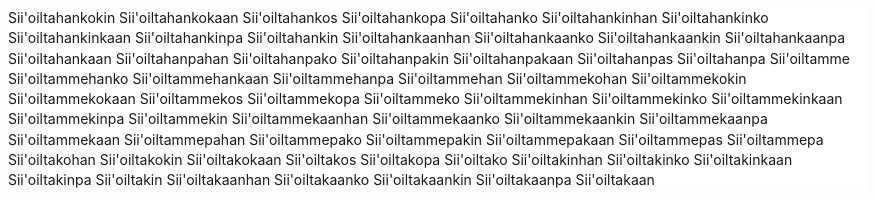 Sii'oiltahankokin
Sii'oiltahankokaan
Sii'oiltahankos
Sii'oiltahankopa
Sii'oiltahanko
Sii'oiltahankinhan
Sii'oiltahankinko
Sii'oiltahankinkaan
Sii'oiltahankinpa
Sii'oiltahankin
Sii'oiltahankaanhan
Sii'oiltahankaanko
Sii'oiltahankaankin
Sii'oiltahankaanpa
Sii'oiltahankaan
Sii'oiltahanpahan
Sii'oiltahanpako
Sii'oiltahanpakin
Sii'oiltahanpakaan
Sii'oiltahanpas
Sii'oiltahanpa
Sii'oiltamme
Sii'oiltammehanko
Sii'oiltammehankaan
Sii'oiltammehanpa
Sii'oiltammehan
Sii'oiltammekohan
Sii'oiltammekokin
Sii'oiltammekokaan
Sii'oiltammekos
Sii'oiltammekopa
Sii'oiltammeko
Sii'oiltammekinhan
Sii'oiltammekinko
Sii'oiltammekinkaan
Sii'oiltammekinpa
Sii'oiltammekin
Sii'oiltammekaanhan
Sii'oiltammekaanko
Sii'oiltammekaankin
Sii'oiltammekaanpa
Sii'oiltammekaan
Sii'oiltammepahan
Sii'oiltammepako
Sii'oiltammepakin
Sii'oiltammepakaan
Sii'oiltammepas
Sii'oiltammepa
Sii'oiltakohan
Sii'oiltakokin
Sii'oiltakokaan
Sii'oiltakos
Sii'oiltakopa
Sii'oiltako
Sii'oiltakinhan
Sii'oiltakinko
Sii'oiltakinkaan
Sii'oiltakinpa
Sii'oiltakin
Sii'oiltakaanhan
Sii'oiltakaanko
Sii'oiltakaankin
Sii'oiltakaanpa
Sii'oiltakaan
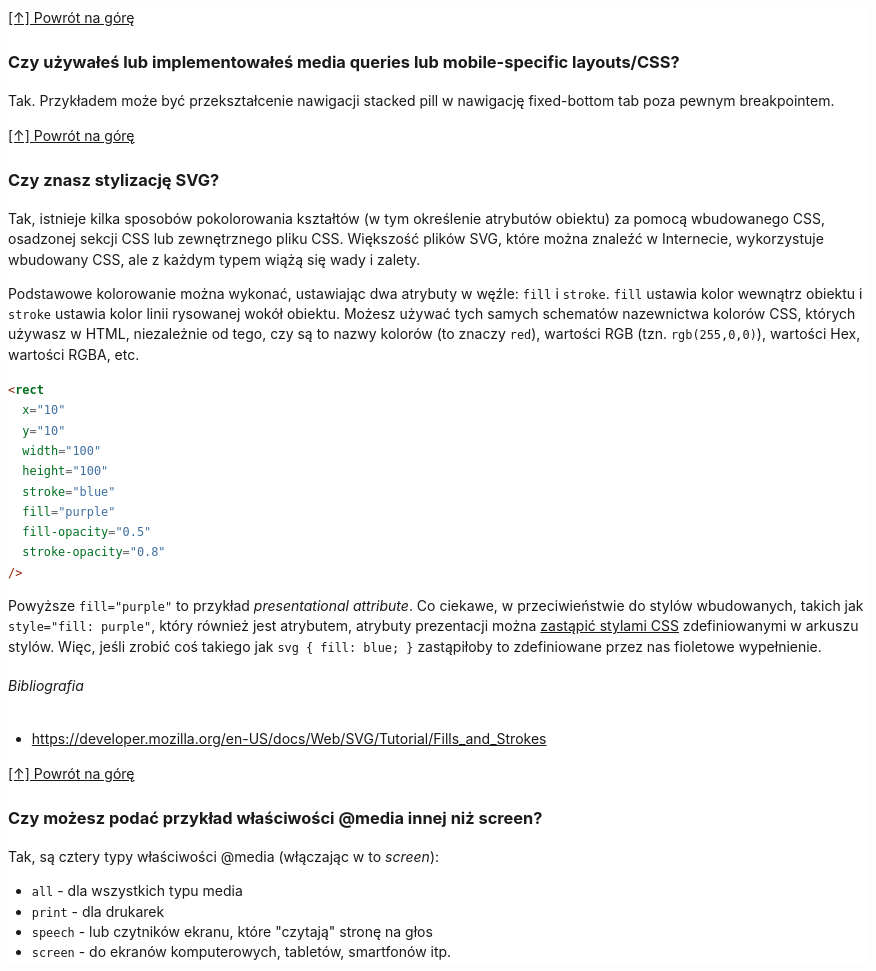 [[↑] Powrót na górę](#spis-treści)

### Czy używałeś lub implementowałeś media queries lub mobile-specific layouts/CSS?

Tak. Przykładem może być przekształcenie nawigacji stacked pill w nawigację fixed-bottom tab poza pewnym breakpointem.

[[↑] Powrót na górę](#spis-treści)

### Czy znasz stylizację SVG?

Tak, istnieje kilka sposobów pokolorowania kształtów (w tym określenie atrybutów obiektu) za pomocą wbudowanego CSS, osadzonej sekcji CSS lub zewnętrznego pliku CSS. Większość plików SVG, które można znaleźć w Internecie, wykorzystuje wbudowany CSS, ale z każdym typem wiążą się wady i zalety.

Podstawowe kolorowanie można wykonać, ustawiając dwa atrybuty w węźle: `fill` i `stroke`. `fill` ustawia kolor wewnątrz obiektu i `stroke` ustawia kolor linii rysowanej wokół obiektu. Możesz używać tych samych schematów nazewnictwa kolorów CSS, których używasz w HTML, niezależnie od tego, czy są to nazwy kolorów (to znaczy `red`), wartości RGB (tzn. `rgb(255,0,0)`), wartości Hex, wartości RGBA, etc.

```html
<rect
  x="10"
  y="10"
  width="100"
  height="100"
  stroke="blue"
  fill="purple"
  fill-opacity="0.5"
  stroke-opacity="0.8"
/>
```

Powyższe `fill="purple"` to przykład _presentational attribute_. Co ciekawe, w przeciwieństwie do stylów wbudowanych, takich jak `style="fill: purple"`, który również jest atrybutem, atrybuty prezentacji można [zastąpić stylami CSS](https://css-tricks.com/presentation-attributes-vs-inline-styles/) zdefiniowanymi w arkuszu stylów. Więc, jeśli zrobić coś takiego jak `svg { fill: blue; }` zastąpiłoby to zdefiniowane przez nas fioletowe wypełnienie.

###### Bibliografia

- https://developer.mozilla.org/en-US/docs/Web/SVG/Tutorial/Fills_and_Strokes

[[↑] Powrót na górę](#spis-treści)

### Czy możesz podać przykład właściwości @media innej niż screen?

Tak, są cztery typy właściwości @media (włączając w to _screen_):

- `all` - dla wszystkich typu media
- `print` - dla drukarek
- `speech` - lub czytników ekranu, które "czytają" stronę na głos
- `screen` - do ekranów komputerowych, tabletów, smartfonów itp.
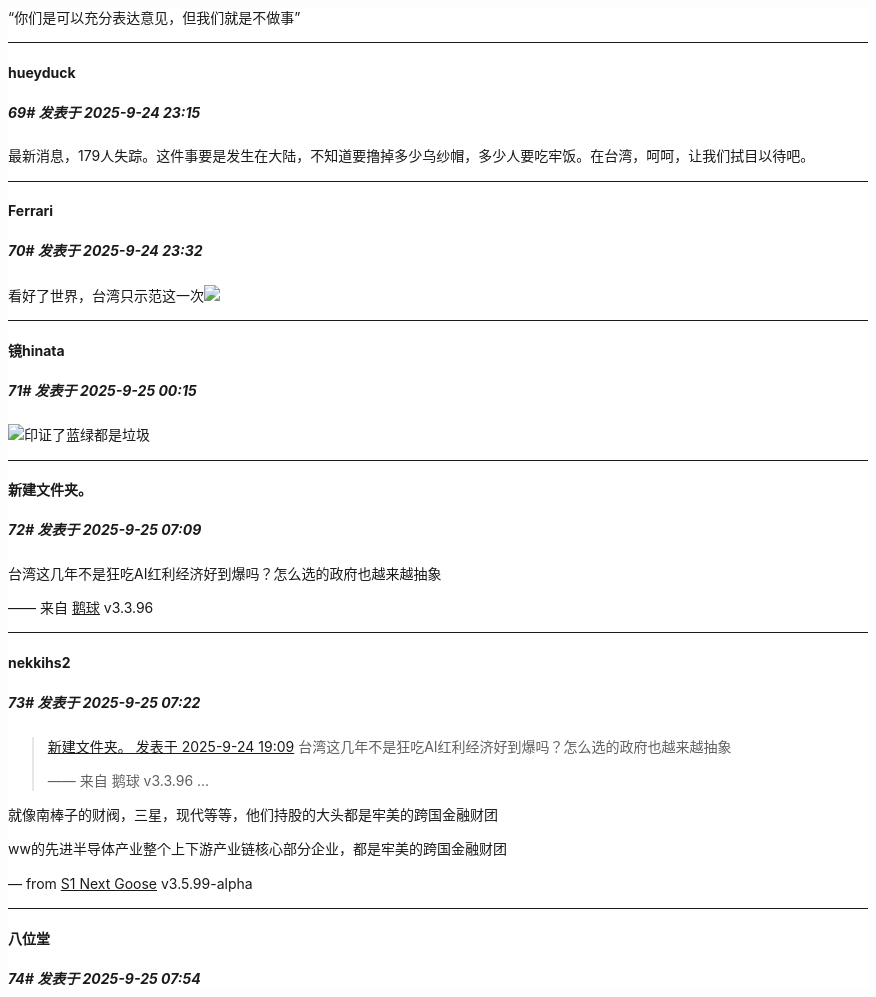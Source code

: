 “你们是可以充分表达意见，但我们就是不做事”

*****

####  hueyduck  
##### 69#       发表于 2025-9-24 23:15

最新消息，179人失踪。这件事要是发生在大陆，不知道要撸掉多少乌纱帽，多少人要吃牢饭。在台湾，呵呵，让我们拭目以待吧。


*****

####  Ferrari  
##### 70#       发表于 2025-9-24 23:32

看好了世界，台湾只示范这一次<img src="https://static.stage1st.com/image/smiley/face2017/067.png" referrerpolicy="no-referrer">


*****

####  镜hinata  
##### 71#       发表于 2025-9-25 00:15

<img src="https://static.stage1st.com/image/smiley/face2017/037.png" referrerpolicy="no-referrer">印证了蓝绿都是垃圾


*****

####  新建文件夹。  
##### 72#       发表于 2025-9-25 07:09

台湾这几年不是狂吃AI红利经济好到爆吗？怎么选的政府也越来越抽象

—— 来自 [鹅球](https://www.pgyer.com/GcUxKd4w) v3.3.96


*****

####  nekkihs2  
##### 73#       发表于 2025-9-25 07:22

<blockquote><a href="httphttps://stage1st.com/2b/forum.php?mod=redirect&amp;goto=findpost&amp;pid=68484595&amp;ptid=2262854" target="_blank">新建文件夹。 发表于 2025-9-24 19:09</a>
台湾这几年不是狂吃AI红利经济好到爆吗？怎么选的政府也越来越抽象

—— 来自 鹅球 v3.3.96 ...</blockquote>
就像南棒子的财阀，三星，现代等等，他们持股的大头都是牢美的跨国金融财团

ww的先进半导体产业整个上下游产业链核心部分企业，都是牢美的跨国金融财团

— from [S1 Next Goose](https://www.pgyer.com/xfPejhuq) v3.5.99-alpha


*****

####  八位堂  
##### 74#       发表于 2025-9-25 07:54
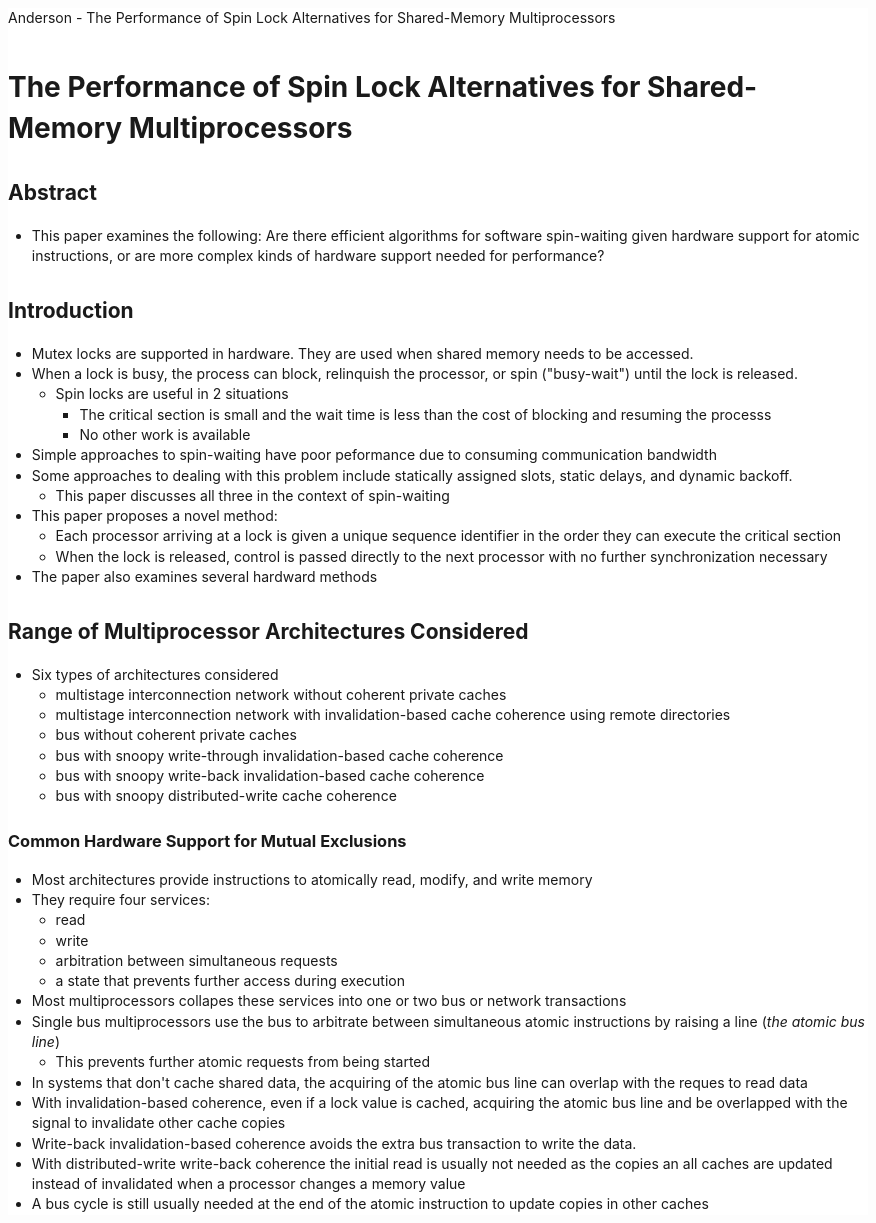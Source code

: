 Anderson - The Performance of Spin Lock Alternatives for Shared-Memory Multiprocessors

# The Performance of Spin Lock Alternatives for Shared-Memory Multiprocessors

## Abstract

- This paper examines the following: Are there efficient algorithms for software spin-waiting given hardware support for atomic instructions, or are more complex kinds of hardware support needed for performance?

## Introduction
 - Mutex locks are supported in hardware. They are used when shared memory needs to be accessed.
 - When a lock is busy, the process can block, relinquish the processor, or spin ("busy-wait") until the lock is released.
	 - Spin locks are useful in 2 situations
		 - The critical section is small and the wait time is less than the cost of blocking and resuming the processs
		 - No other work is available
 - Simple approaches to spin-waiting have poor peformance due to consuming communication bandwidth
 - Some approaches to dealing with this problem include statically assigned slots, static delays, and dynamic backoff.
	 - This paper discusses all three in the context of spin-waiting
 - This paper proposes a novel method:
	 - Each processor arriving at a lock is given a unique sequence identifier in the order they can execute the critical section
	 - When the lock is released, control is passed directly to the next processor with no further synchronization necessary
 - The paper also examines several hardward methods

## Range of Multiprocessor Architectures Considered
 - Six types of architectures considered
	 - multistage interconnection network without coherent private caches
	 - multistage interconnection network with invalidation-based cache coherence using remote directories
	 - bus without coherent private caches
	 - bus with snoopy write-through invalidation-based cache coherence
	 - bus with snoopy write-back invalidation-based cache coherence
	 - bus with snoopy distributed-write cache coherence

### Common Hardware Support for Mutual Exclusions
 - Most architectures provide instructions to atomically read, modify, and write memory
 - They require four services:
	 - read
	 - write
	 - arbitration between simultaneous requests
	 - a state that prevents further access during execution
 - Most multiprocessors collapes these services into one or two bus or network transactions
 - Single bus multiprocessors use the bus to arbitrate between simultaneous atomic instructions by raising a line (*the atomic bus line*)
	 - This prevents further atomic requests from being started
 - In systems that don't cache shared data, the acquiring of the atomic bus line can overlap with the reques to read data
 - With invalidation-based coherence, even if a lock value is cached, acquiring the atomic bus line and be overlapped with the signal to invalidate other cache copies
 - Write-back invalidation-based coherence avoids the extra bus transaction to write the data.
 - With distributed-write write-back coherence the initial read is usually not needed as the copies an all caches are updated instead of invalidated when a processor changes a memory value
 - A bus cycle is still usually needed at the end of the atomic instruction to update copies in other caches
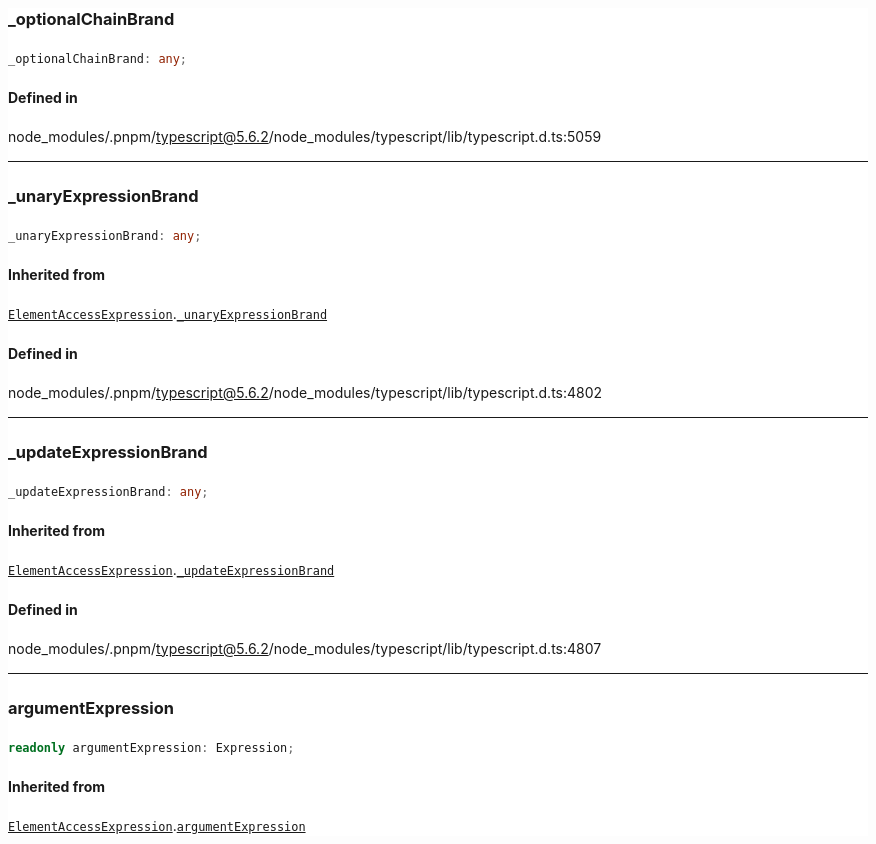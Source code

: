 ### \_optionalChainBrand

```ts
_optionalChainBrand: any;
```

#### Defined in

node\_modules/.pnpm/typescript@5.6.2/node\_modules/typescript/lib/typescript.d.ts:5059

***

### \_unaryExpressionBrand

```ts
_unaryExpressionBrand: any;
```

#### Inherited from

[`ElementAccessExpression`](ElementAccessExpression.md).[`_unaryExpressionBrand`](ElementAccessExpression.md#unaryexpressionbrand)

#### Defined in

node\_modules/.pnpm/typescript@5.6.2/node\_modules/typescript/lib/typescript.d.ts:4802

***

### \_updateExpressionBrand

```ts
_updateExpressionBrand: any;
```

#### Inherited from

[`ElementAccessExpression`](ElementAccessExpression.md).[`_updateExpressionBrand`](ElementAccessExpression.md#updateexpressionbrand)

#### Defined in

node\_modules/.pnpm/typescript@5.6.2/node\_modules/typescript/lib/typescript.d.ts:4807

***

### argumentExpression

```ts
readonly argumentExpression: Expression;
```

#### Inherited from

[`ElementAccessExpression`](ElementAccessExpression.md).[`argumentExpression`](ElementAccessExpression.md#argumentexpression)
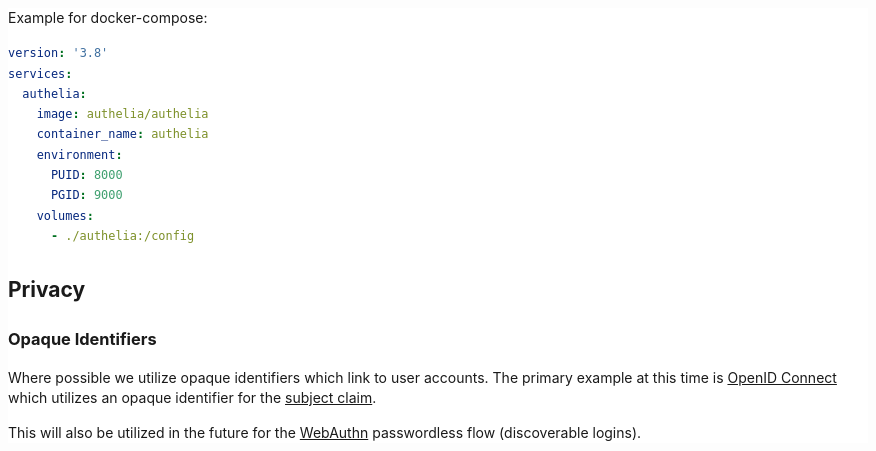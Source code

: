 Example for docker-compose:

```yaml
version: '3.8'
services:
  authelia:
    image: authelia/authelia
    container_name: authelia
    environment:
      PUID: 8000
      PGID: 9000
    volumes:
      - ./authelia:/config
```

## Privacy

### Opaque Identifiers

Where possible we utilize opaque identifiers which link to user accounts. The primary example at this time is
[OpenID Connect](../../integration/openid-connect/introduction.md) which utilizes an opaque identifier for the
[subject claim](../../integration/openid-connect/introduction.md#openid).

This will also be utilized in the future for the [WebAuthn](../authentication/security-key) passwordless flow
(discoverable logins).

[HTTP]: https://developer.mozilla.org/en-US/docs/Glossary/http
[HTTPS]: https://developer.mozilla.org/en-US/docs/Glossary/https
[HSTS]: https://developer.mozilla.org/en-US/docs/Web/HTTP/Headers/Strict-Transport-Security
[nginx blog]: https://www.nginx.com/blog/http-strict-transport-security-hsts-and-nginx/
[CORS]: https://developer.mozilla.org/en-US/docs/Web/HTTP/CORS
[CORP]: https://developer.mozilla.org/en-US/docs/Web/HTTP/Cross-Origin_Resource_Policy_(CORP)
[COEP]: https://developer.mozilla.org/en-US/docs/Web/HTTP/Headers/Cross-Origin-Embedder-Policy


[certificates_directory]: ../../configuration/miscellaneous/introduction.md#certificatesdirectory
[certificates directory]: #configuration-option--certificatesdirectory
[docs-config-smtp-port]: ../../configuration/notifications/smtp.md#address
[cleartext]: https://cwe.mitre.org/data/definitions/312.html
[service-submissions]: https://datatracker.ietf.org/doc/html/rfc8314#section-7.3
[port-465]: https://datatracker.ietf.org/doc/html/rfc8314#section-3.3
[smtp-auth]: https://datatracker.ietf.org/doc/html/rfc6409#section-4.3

WHAT YOU ARE ASKED TO DO.
Take the word "section" and find each line of the material that contains it. Copy those lines.

RESPONSE BOX.
		 - The critical section is small and the wait time is less than the cost of blocking and resuming the processs
	 - Each processor arriving at a lock is given a unique sequence identifier in the order they can execute the critical section
[service-submissions]: https://datatracker.ietf.org/doc/html/rfc8314#section-7.3
[port-465]: https://datatracker.ietf.org/doc/html/rfc8314#section-3.3
[smtp-auth]: https://datatracker.ietf.org/doc/html/rfc6409#section-4.3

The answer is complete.